This is one of the projects that I’m most passionate about. As we look to solve the world’s diseases, we don’t have a good way to collate information from the primary research literature. Having this information organized in a standardized way could help us quickly make sense of research that’s been done and what research should be done for each disease. This post puts forward a framework to organize information for diseases.
The framework here uses type 1 diabetes (T1D) as an example, and has four key components:
Problem with the disease
Genetic factors
Environmental factors
A model of the disease
Problem with the disease
For each disease, it’s not clear why we should invest. A database would bring together information that includes where current therapies are falling short, the individual burden of the disease (what life looks like for a patient with the disease), and the societal burden of disease. This would also bring together evidence that there is hope for better treatment.
In type 1 diabetes, the primary issue is that insulin is not enough. Conventional treatment alone doesn’t provide normal blood sugar levels, and higher blood sugar levels are associated with an increased risk of mortality. Other issues: treatment is inconvenient, the incidence of type 1 diabetes is on the rise, and although the lifetime cost savings of curing T1D is $423B, less than $0.5B per year is being invested to study the disease. These issues are depicted in the figures below.
Evidence for hope in type 1 diabetes: devices that allow more precise dosing of insulin, immune therapies that prevent the disease in animal models, research that implicates vitamin D and the microbiome as targets for prevention.
Having this information spelled out creates i) an emotionally compelling rationale to invest in the disease and ii) a scientifically compelling argument for why there is hope for solving the disease.
Genetic factors
Genetic association data gives clues as to how a disease develops. Because genetic information in a person doesn’t change, it is possible to use genetic information to infer genes that are responsible for disease cause or progression. Although genetic association data is becoming more readily available, it so far has not been summarized in a way that easily shows what genes have been implicated for each disease.

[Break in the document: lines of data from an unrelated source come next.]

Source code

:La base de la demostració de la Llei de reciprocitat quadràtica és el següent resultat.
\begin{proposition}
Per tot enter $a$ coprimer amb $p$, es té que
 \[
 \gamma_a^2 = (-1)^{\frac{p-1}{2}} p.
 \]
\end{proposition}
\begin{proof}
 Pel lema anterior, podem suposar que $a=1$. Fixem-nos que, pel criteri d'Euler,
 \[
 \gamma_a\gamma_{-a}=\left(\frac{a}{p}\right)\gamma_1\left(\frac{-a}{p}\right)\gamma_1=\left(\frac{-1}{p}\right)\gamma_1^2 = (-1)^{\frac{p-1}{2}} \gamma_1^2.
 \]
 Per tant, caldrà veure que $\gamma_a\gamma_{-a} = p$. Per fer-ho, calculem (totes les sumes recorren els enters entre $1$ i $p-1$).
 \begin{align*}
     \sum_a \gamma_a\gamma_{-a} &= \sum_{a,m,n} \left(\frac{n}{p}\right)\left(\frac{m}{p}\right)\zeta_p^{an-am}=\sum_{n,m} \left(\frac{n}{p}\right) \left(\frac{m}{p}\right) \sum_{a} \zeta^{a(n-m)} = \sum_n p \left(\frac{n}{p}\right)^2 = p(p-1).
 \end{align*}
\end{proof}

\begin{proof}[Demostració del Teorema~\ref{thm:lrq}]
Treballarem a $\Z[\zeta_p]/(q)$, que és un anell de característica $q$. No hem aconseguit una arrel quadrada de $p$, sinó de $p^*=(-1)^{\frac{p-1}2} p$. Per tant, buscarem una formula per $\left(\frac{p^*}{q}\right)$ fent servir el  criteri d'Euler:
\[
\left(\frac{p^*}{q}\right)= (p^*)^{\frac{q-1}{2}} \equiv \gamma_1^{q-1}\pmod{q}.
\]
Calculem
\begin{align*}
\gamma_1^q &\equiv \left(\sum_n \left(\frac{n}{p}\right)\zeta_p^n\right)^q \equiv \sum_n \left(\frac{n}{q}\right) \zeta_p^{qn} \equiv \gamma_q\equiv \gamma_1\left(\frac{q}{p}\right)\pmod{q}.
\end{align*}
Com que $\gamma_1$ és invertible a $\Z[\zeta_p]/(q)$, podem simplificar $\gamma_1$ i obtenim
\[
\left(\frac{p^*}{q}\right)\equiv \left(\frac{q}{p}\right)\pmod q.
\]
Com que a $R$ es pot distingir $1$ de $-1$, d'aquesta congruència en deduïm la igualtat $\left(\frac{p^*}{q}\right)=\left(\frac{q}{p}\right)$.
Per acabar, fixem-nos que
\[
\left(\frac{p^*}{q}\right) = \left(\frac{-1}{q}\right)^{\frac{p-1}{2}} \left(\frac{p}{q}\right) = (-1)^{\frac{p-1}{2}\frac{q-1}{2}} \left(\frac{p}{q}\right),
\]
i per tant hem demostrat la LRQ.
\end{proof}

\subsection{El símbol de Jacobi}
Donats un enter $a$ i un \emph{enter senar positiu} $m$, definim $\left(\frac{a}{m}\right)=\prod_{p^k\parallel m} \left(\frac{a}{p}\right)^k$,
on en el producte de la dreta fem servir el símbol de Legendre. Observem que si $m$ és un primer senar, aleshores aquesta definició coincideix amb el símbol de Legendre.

A database would ideally collate genetic data to visualize this in a more accessible way. An example for how genetic association data has been visualized in type 1 diabetes is included below.

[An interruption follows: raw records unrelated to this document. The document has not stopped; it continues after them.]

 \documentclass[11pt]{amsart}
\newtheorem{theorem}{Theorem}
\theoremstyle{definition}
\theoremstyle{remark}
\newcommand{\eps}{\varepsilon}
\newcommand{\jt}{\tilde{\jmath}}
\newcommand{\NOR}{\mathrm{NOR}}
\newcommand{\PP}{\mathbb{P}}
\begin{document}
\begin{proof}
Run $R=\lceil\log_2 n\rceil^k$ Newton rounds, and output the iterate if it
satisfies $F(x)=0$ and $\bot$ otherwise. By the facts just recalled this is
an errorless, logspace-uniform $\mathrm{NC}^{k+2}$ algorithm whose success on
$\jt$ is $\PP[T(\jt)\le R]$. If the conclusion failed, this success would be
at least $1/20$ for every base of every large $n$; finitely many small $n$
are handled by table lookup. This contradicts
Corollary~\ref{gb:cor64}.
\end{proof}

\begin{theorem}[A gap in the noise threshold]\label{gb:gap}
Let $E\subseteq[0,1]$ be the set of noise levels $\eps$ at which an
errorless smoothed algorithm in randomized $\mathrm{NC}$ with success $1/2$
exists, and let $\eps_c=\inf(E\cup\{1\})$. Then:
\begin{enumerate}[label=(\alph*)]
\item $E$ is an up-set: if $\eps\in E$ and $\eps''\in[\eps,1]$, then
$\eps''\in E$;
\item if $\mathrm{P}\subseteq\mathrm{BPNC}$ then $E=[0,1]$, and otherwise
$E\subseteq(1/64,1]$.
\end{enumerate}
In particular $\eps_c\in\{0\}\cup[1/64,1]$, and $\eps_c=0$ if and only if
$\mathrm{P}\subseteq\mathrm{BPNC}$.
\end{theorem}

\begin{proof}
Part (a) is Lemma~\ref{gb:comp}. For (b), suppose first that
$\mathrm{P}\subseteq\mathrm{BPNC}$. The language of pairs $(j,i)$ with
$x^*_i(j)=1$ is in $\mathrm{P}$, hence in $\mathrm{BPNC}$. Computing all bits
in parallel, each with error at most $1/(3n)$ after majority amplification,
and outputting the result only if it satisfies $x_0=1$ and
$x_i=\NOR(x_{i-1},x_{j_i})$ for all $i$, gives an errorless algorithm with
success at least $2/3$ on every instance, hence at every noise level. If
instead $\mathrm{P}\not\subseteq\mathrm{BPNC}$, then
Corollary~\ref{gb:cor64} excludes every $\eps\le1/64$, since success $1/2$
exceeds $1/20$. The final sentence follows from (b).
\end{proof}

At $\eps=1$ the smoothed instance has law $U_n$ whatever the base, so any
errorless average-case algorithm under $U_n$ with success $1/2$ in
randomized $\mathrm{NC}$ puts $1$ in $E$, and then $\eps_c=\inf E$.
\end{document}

Genomic loci implicated in T1D.
50 hits have been identified in T1D. Shown is their overlap with other autoimmune diseases. Circle size denotes significance of the association (p value). Color indicates whether causal genes have been assigned and the strength of evidence for their assignment.
Environmental factors
Knowledge of the environmental factors associated with a disease can tell us how to prevent the disease. Having this information in one place can tell us which factors are involved, and give an overall snapshot of research that has been done so far.

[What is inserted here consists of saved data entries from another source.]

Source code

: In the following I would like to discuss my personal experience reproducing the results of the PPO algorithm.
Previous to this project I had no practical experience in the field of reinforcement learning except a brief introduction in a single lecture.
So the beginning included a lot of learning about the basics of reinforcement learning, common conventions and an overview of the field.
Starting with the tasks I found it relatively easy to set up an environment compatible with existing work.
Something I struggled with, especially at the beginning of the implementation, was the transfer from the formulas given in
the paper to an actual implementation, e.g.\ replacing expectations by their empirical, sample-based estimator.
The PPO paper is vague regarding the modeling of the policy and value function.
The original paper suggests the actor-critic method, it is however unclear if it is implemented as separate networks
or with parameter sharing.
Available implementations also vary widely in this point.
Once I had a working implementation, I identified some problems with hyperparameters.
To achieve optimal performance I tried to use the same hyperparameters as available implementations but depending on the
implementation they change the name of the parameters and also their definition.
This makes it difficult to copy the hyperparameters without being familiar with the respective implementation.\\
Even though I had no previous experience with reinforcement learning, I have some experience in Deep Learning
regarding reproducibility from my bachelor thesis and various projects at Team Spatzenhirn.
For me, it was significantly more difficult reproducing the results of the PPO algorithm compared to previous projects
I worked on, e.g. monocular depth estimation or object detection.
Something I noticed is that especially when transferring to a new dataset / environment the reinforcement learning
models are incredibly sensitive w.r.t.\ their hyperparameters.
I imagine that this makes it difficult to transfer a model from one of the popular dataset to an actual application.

Ideal would be to list the environmental factors and the strength of their association. Since this information is not available for most diseases, an alternate way is to list the factors and the number of publications around each, which is a start to organizing this information and developing a priority order of factors to look into.
Environmental factors in T1D.
Candidate environmental factors and the number of times they appear in a Web of Science search combined with “type 1 diabetes.”
Model for the disease
A model for a disease is an illustration of how the disease develops. Combining this information into a single visual can reveal gaps in our knowledge and highlight new research directions. In type 1 diabetes, assembling this information through literature reviews and expert interviews helped us identify gaps in our understanding of the disease and put forth new research questions to address. By creating this visual, we could see more clearly where our knowledge was lacking and what might be good areas for investigation.
Model for T1D development:
This model describes the current theories for how T1D develops, including genetic and environmental factors relevant at each stage.
Summary
The aim of this post is to provide a framework to organize information in every disease, to create a database where the primary research is accessible. This document provides a way to collate data for each disease in a standardized and scalable way, and can be systematically updated as new research becomes available.